Nothing but the records, repeated exactly, should form the response.

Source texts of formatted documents
<<<<
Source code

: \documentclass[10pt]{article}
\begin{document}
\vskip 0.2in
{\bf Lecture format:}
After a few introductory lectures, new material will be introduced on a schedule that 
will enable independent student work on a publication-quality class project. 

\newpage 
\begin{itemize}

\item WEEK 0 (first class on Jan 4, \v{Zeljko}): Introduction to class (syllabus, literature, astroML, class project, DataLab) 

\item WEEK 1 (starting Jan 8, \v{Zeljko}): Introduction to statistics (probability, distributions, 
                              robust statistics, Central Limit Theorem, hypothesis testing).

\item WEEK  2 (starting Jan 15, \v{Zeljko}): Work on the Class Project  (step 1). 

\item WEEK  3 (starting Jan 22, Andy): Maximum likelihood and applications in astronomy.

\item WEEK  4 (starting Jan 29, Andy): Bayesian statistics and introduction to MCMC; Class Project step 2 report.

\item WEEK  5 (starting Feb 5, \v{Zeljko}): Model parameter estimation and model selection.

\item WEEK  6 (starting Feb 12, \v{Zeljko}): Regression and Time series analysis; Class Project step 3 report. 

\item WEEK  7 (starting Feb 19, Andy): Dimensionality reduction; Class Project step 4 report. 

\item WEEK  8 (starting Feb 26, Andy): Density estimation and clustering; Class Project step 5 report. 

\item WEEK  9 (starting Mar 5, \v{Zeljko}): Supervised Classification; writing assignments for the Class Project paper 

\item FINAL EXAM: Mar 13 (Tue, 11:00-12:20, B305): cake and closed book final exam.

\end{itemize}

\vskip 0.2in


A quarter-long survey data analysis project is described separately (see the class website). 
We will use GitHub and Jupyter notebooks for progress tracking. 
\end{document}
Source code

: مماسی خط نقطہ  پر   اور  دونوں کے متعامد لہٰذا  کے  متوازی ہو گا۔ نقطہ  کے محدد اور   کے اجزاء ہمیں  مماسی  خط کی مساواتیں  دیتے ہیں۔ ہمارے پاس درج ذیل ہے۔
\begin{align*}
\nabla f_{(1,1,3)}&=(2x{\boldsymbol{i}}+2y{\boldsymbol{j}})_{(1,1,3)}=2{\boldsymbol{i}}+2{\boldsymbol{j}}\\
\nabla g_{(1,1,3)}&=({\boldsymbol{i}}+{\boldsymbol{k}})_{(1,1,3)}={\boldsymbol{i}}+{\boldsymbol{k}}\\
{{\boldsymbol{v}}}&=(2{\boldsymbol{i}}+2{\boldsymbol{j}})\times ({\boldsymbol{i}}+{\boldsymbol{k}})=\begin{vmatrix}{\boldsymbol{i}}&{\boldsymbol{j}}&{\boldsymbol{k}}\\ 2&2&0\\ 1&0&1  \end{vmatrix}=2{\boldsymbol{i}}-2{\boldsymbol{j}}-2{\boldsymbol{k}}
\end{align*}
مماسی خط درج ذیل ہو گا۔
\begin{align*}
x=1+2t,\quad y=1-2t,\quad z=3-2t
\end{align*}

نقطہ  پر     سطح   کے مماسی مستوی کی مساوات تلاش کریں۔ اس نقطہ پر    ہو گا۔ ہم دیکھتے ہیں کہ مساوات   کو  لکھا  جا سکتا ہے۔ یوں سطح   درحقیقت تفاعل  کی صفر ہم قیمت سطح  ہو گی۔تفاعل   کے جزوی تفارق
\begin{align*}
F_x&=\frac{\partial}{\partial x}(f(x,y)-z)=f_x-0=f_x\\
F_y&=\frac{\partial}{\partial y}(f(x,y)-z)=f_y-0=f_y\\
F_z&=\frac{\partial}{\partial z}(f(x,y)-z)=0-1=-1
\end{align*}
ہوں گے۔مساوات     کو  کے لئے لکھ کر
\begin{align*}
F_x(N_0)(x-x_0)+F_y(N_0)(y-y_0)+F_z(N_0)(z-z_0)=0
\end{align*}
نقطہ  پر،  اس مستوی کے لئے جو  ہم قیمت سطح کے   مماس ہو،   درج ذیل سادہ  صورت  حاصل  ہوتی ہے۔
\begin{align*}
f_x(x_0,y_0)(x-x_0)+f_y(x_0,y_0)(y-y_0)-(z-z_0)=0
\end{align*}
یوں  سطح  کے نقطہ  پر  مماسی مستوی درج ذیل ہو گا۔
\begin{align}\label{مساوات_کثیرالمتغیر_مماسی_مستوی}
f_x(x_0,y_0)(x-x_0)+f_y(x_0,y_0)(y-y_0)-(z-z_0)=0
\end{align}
>>>>
_Task solution:_
Source code

: \documentclass[10pt]{article}
\begin{document}
\vskip 0.2in
{\bf Lecture format:}
After a few introductory lectures, new material will be introduced on a schedule that 
will enable independent student work on a publication-quality class project. 

\newpage 
\begin{itemize}

\item WEEK 0 (first class on Jan 4, \v{Zeljko}): Introduction to class (syllabus, literature, astroML, class project, DataLab) 

\item WEEK 1 (starting Jan 8, \v{Zeljko}): Introduction to statistics (probability, distributions, 
                              robust statistics, Central Limit Theorem, hypothesis testing).

\item WEEK  2 (starting Jan 15, \v{Zeljko}): Work on the Class Project  (step 1). 

\item WEEK  3 (starting Jan 22, Andy): Maximum likelihood and applications in astronomy.

\item WEEK  4 (starting Jan 29, Andy): Bayesian statistics and introduction to MCMC; Class Project step 2 report.

\item WEEK  5 (starting Feb 5, \v{Zeljko}): Model parameter estimation and model selection.

\item WEEK  6 (starting Feb 12, \v{Zeljko}): Regression and Time series analysis; Class Project step 3 report. 

\item WEEK  7 (starting Feb 19, Andy): Dimensionality reduction; Class Project step 4 report. 

\item WEEK  8 (starting Feb 26, Andy): Density estimation and clustering; Class Project step 5 report. 

\item WEEK  9 (starting Mar 5, \v{Zeljko}): Supervised Classification; writing assignments for the Class Project paper 

\item FINAL EXAM: Mar 13 (Tue, 11:00-12:20, B305): cake and closed book final exam.

\end{itemize}

\vskip 0.2in


A quarter-long survey data analysis project is described separately (see the class website). 
We will use GitHub and Jupyter notebooks for progress tracking. 
\end{document}
Source code

: مماسی خط نقطہ  پر   اور  دونوں کے متعامد لہٰذا  کے  متوازی ہو گا۔ نقطہ  کے محدد اور   کے اجزاء ہمیں  مماسی  خط کی مساواتیں  دیتے ہیں۔ ہمارے پاس درج ذیل ہے۔
\begin{align*}
\nabla f_{(1,1,3)}&=(2x{\boldsymbol{i}}+2y{\boldsymbol{j}})_{(1,1,3)}=2{\boldsymbol{i}}+2{\boldsymbol{j}}\\
\nabla g_{(1,1,3)}&=({\boldsymbol{i}}+{\boldsymbol{k}})_{(1,1,3)}={\boldsymbol{i}}+{\boldsymbol{k}}\\
{{\boldsymbol{v}}}&=(2{\boldsymbol{i}}+2{\boldsymbol{j}})\times ({\boldsymbol{i}}+{\boldsymbol{k}})=\begin{vmatrix}{\boldsymbol{i}}&{\boldsymbol{j}}&{\boldsymbol{k}}\\ 2&2&0\\ 1&0&1  \end{vmatrix}=2{\boldsymbol{i}}-2{\boldsymbol{j}}-2{\boldsymbol{k}}
\end{align*}
مماسی خط درج ذیل ہو گا۔
\begin{align*}
x=1+2t,\quad y=1-2t,\quad z=3-2t
\end{align*}

نقطہ  پر     سطح   کے مماسی مستوی کی مساوات تلاش کریں۔ اس نقطہ پر    ہو گا۔ ہم دیکھتے ہیں کہ مساوات   کو  لکھا  جا سکتا ہے۔ یوں سطح   درحقیقت تفاعل  کی صفر ہم قیمت سطح  ہو گی۔تفاعل   کے جزوی تفارق
\begin{align*}
F_x&=\frac{\partial}{\partial x}(f(x,y)-z)=f_x-0=f_x\\
F_y&=\frac{\partial}{\partial y}(f(x,y)-z)=f_y-0=f_y\\
F_z&=\frac{\partial}{\partial z}(f(x,y)-z)=0-1=-1
\end{align*}
ہوں گے۔مساوات     کو  کے لئے لکھ کر
\begin{align*}
F_x(N_0)(x-x_0)+F_y(N_0)(y-y_0)+F_z(N_0)(z-z_0)=0
\end{align*}
نقطہ  پر،  اس مستوی کے لئے جو  ہم قیمت سطح کے   مماس ہو،   درج ذیل سادہ  صورت  حاصل  ہوتی ہے۔
\begin{align*}
f_x(x_0,y_0)(x-x_0)+f_y(x_0,y_0)(y-y_0)-(z-z_0)=0
\end{align*}
یوں  سطح  کے نقطہ  پر  مماسی مستوی درج ذیل ہو گا۔
\begin{align}\label{مساوات_کثیرالمتغیر_مماسی_مستوی}
f_x(x_0,y_0)(x-x_0)+f_y(x_0,y_0)(y-y_0)-(z-z_0)=0
\end{align}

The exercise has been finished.